While in the classroom, the children taking Ritalin appeared to work faster and were better behaved than those on the placebo. However, at the end of the teaching periods, the two groups underwent tests and the results showed that the children on

Ritalin hadn’t learnt any more than their non-drugged campmates. The drugs don’t improve the brain function of ADHD patients, they simply change behaviour temporarily.

Teachers and parents see hard-working, quiet children. The children may feel they are doing better too, but as the research shows, the drugs do not improve their performance.

There are also the long-term consequences of these pills to consider. We already know that they can stunt growth, and even delay puberty in boys. There are also worries that, in rare cases, stimulants can damage the heart.

But I am also concerned that stimulants might negatively affect children’s personality development. Children who act out need to learn to be responsible for their actions. If they are told they are sick and can only be normal with the help of medication, they may never learn how to control their own behaviour.

Of course, it’s true that many children do have attention problems and struggle in school. The number getting mobile phones has probably only made this issue worse. Some children find a large institution like school difficult. They find the work boring and don’t feel they fit in.

Often, when children diagnosed with ADHD leave school and find something that interests and motivates them, they do really well. This suggests it’s the environment that’s the problem, not the child.

I wouldn’t like to say that no child should ever be prescribed stimulants, but it seems wrong that we are having to give children drugs to enable them to fit into modern-day life.

I hated how these drugs made me feel – but I’d have failed my exams without their help

It was the summer of 2014, I was deep into A-level revision and my mornings all began the same way.

After breakfast I would take two small, white pills. By the time I had showered, my heart would be beating so fast it felt like it was going to burst out of my chest.

But I’d ignore this and sit at my desk, where I’d often stay for four or five hours at a time, not even getting up to go to the toilet or eat.

The pills were Ritalin, a stimulant ADHD medication I had been prescribed two years previously. As a child I’d been quiet and well-behaved. However, at 14 things changed drastically when my parents’ divorce threw home life into chaos.
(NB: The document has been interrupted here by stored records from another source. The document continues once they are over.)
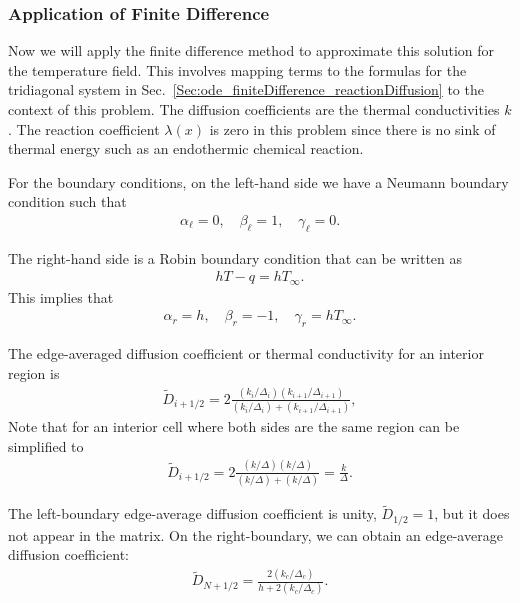 \subsubsection{Application of Finite Difference}

Now we will apply the finite difference method to approximate this solution for the temperature field. This involves mapping terms to the formulas for the tridiagonal system in Sec.~\ref{Sec:ode_finiteDifference_reactionDiffusion} to the context of this problem. The diffusion coefficients are the thermal conductivities $k$. The reaction coefficient $\lambda(x)$ is zero in this problem since there is no sink of thermal energy such as an endothermic chemical reaction. 

For the boundary conditions, on the left-hand side we have a Neumann boundary condition such that
\begin{align}
  \alpha_\ell = 0, \quad \beta_\ell = 1, \quad \gamma_\ell = 0. \nonumber
\end{align}

The right-hand side is a Robin boundary condition that can be written as
\begin{align}
  hT - q = h T_\infty . \nonumber
\end{align}
This implies that
\begin{align}
  \alpha_r = h, \quad \beta_r = -1, \quad \gamma_r = h T_\infty . \nonumber
\end{align}

The edge-averaged diffusion coefficient or thermal conductivity for an interior region is
\begin{align}
  \widetilde{D}_{i+1/2} = 2 \frac{ (k_i/\Delta_i) (k_{i+1}/\Delta_{i+1}) }{ (k_i/\Delta_i) + (k_{i+1}/\Delta_{i+1}) } , 
\end{align}
Note that for an interior cell where both sides are the same region can be simplified to
\begin{align}
  \widetilde{D}_{i+1/2} = 2 \frac{ (k/\Delta) (k/\Delta) }{ (k/\Delta) + (k/\Delta) } = \frac{k}{\Delta} .
\end{align} 

The left-boundary edge-average diffusion coefficient is unity, $\widetilde{D}_{1/2} = 1$, but it does not appear in the matrix. On the right-boundary, we can obtain an edge-average diffusion coefficient:
\begin{align}
  \widetilde{D}_{N+1/2} = \frac{ 2 (k_c / \Delta_c ) }{ h + 2 (k_c / \Delta_c ) } .
\end{align}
I would skip school, argue with teachers and disrupt lessons. When I could be convinced to sit still, my mind wandered and I’d spend more time doodling than doing any work.
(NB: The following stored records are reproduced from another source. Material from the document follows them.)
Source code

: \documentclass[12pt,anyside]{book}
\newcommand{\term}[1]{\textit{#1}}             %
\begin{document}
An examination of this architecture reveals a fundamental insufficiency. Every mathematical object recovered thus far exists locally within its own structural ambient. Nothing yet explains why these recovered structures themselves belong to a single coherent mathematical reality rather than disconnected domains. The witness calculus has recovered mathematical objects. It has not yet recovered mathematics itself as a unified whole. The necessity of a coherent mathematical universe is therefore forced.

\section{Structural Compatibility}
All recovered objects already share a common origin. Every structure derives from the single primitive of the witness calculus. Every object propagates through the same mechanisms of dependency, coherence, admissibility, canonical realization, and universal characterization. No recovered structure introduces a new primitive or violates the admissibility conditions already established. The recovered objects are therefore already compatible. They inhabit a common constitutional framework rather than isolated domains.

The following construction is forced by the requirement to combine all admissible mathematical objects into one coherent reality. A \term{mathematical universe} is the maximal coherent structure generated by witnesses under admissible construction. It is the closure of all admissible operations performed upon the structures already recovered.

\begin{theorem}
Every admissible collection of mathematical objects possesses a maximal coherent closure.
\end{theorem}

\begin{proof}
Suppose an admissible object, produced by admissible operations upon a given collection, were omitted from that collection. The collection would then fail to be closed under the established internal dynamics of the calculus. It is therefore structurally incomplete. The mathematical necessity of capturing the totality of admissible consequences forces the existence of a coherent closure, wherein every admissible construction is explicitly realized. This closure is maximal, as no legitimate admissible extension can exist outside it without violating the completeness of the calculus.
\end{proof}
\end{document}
Six months before my GCSEs (pictured left), I was on course to fail them all. In desperation, my parents took me to see a psychiatrist who diagnosed me with ADHD and prescribed Ritalin.

The idea was to take them every day, but I quickly found that was impossible. When I took them at school, my concentration on tasks would improve, but I also found it challenging to talk or write essays. It was as though the pills dulled my creativity.
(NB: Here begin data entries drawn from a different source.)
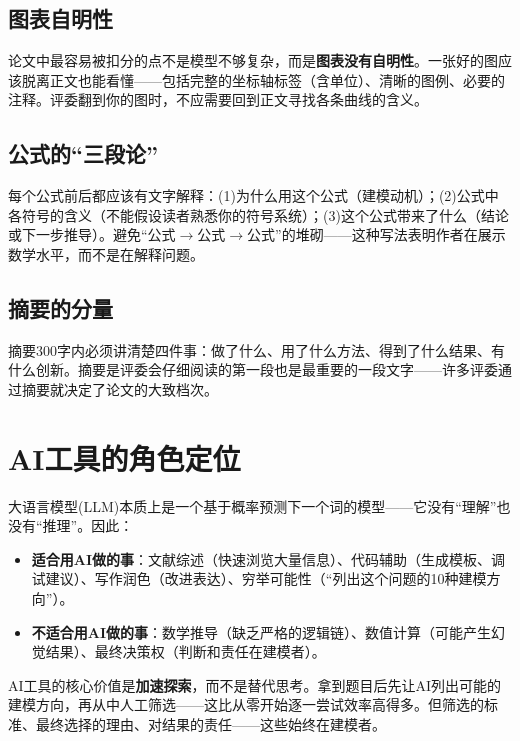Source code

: \documentclass[12pt,a4paper]{ctexart}
\begin{document}
\subsection{图表自明性}

论文中最容易被扣分的点不是模型不够复杂，而是\textbf{图表没有自明性}。一张好的图应该脱离正文也能看懂——包括完整的坐标轴标签（含单位）、清晰的图例、必要的注释。评委翻到你的图时，不应需要回到正文寻找各条曲线的含义。

\subsection{公式的``三段论''}

每个公式前后都应该有文字解释：(1)为什么用这个公式（建模动机）；(2)公式中各符号的含义（不能假设读者熟悉你的符号系统）；(3)这个公式带来了什么（结论或下一步推导）。避免``公式$\to$公式$\to$公式''的堆砌——这种写法表明作者在展示数学水平，而不是在解释问题。

\subsection{摘要的分量}

摘要300字内必须讲清楚四件事：做了什么、用了什么方法、得到了什么结果、有什么创新。摘要是评委会仔细阅读的第一段也是最重要的一段文字——许多评委通过摘要就决定了论文的大致档次。

\section{AI工具的角色定位}

大语言模型(LLM)本质上是一个基于概率预测下一个词的模型——它没有``理解''也没有``推理''。因此：
\begin{itemize}[nosep]
    \item \textbf{适合用AI做的事}：文献综述（快速浏览大量信息）、代码辅助（生成模板、调试建议）、写作润色（改进表达）、穷举可能性（``列出这个问题的10种建模方向''）。
    \item \textbf{不适合用AI做的事}：数学推导（缺乏严格的逻辑链）、数值计算（可能产生幻觉结果）、最终决策权（判断和责任在建模者）。
\end{itemize}

AI工具的核心价值是\textbf{加速探索}，而不是替代思考。拿到题目后先让AI列出可能的建模方向，再从中人工筛选——这比从零开始逐一尝试效率高得多。但筛选的标准、最终选择的理由、对结果的责任——这些始终在建模者。

\end{document}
They also made me anxious, and anti-social, and took away my appetite. But I discovered the best way to use them: revision.

Previously, revising for exams was so boring that I couldn’t manage it. But on Ritalin it became the most fascinating and important task in the world, and I managed to gain decent grades in my exams.

At A-level, being able to pick my subjects meant I’d begun to enjoy school – particularly English. However, feeling the pressure to get the grades I needed for my university of choice, Edinburgh, I turned again to Ritalin.

These revision days passed in a haze, where I was unable to talk or eat very much at all. However, the tactic paid off. I got top marks and gained a university place.

That was the last time I took Ritalin. It had helped me, but I hated the way it made me feel. The experience also made me realise that it was within my own abilities to sit down and revise. So I decided to go drug-free at university.

More than a decade on, I often forget that I was once labelled with ADHD. I work long hours and find my job incredibly engaging.

While I’m thankful that the drugs helped get me through exams, I firmly believe my behaviour problems were a temporary issue triggered by what was going on at home.

And, eventually, I simply outgrew that behaviour.